TASK DIRECTIONS » Whenever a line below includes the string "scss", show it.

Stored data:

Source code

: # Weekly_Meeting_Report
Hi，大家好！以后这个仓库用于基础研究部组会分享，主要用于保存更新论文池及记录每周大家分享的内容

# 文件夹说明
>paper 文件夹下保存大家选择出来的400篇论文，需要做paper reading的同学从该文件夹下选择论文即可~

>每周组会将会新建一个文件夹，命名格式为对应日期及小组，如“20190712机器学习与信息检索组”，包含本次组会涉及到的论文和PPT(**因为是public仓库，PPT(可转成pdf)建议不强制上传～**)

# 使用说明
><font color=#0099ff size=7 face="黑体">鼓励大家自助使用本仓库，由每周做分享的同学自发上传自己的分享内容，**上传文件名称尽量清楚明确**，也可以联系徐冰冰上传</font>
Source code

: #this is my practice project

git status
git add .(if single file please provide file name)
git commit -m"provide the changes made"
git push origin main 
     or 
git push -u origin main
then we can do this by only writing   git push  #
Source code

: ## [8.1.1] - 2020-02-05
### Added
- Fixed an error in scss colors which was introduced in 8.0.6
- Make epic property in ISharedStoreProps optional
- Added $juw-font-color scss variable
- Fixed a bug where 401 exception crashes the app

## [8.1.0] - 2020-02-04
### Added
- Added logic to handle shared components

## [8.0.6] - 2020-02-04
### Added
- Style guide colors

--

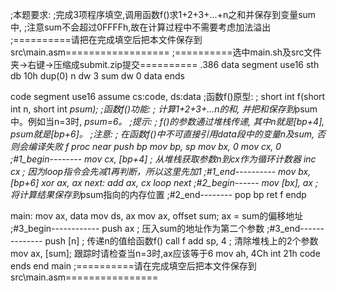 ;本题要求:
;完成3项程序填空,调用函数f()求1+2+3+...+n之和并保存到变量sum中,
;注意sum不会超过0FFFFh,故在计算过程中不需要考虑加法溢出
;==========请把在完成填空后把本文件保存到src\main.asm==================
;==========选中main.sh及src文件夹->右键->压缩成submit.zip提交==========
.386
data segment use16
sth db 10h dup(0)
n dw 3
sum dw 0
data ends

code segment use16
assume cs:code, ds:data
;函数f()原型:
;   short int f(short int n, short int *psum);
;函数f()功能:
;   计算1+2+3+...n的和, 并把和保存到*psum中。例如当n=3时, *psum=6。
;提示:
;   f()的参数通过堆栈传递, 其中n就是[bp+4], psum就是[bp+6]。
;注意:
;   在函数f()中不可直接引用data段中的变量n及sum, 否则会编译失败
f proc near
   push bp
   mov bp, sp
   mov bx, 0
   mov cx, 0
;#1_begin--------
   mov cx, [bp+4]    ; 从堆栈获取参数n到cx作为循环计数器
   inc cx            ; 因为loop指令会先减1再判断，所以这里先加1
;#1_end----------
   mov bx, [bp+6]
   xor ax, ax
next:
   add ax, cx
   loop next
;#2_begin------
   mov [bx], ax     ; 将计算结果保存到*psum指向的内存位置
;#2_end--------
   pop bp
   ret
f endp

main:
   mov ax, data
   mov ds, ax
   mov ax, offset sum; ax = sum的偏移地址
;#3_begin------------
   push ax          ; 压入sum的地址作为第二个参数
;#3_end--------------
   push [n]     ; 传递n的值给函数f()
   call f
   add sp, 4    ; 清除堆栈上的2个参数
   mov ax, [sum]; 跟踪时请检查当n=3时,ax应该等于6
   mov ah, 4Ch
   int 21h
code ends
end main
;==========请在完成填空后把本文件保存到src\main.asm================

RESULT OF THE EXERCISE »
- Fixed an error in scss colors which was introduced in 8.0.6
- Added $juw-font-color scss variable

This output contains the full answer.